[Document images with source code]
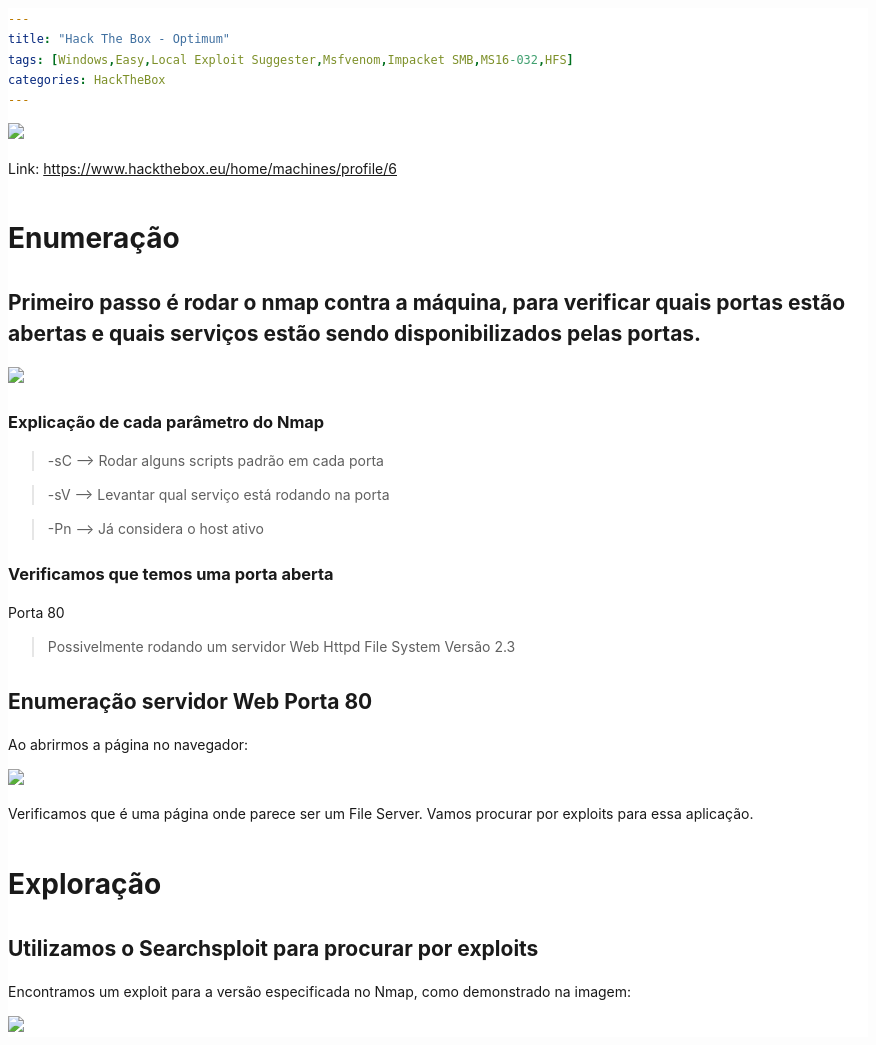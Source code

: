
 ```yaml
---
title: "Hack The Box - Optimum"
tags: [Windows,Easy,Local Exploit Suggester,Msfvenom,Impacket SMB,MS16-032,HFS]
categories: HackTheBox
---
```


![](https://raw.githubusercontent.com/0x4rt3mis/0x4rt3mis.github.io/master/img/htb-optimum/Opt_1.png)

Link: <https://www.hackthebox.eu/home/machines/profile/6>

# Enumeração

## Primeiro passo é rodar o nmap contra a máquina, para verificar quais portas estão abertas e quais serviços estão sendo disponibilizados pelas portas.

![](https://raw.githubusercontent.com/0x4rt3mis/0x4rt3mis.github.io/master/img/htb-optimum/Opt_nmap.png)


### Explicação de cada parâmetro do Nmap
> -sC --> Rodar alguns scripts padrão em cada porta

> -sV --> Levantar qual serviço está rodando na porta

> -Pn --> Já considera o host ativo

### Verificamos que temos uma porta aberta

Porta 80
> Possivelmente rodando um servidor Web Httpd File System Versão 2.3

## Enumeração servidor Web Porta 80

Ao abrirmos a página no navegador:

![](https://raw.githubusercontent.com/0x4rt3mis/0x4rt3mis.github.io/master/img/htb-optimum/Opt_web.png)

Verificamos que é uma página onde parece ser um File Server.
Vamos procurar por exploits para essa aplicação.

# Exploração

## Utilizamos o Searchsploit para procurar por exploits

Encontramos um exploit para a versão especificada no Nmap, como demonstrado na imagem:

![](https://raw.githubusercontent.com/0x4rt3mis/0x4rt3mis.github.io/master/img/htb-optimum/Opt_searchsploit.png)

- [Task description]:
Your reply should be nothing but the lines from the one containing "## Utilizamos o" through the last line above, copied exactly; please include both ends.

- [Exercise output]:
## Utilizamos o Searchsploit para procurar por exploits

Encontramos um exploit para a versão especificada no Nmap, como demonstrado na imagem:

![](https://raw.githubusercontent.com/0x4rt3mis/0x4rt3mis.github.io/master/img/htb-optimum/Opt_searchsploit.png)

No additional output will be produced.